There has to be some underlying organization and meaning to all those proteins and chemicals interacting. It’s the same for all life on earth. An elephant or a tube worm at the bottom of the ocean all rely on the same building blocks.

How about this. My dream pet is a mini pygmy elephant. Like the size of a golden retriever, with a trunk about a foot long.
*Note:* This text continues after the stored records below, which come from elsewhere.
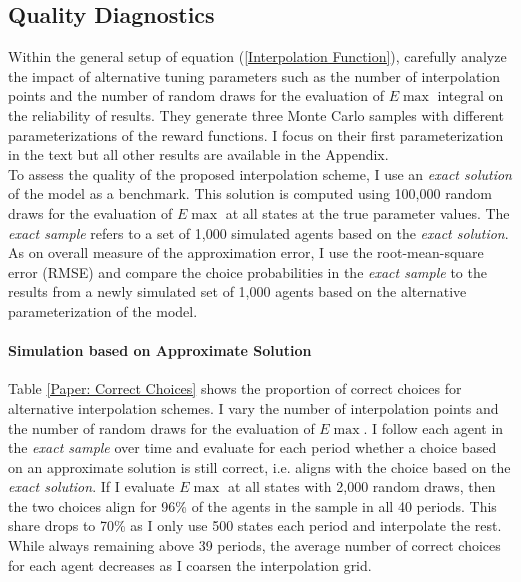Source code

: \subsection{Quality Diagnostics}
Within the general setup of equation (\ref{Interpolation Function}), \citet{Keane.1994} carefully analyze the impact of alternative tuning parameters such as the number of interpolation points and the number of random draws for the evaluation of $E\max$ integral on the reliability of results. They generate three Monte Carlo samples with different parameterizations of the reward functions. I focus on their first parameterization in the text but all other results are available in the Appendix.\\\newline
%
To assess the quality of the proposed interpolation scheme, I use an \textit{exact solution} of the model as a benchmark. This solution is computed using 100,000 random draws for the evaluation of $E\max$ at all states at the true parameter values. The \textit{exact sample} refers to a set of 1,000 simulated agents based on the \textit{exact solution}. As on overall measure of the approximation error, I use the root-mean-square error (RMSE) and compare the choice probabilities in the \textit{exact sample} to the results from a newly simulated set of 1,000 agents based on the alternative parameterization of the model.
\paragraph{Simulation based on Approximate Solution}
Table \ref{Paper: Correct Choices} shows the proportion of correct choices for alternative interpolation schemes. I vary the number of interpolation points and the number of random draws for the evaluation of $E\max$. I follow each agent in the \textit{exact sample} over time and evaluate for each period whether a choice based on an approximate solution is still correct, i.e. aligns with the choice based on the \textit{exact solution}. If I evaluate $E\max$ at all states with 2,000 random draws, then the two choices align for 96\% of the agents in the sample in all 40 periods. This share drops to 70\% as I only use 500 states each period and interpolate the rest. While always remaining above 39 periods, the average number of correct choices for each agent decreases as I coarsen the interpolation grid.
How far away do you think we are from being able to engineer something like that?

What, no one’s said the Flying Spaghetti Monster yet?

my emphasis

I once presented some research on the thyroid hormone signaling pathway, showing gene expression data, and was asked by a doctorate level researcher why I didn’t do real-time PCR for thyroid hormone.

Uhmm…because it’s not a gene product.

The Flying Spaghetti Monster (marinara be upon him) created all life on earth, DNA, etc. but that doesn’t mean we can’t understand his creation.

Do you mean Covergent Evolution? Lotus and water lilies are something of a real world example.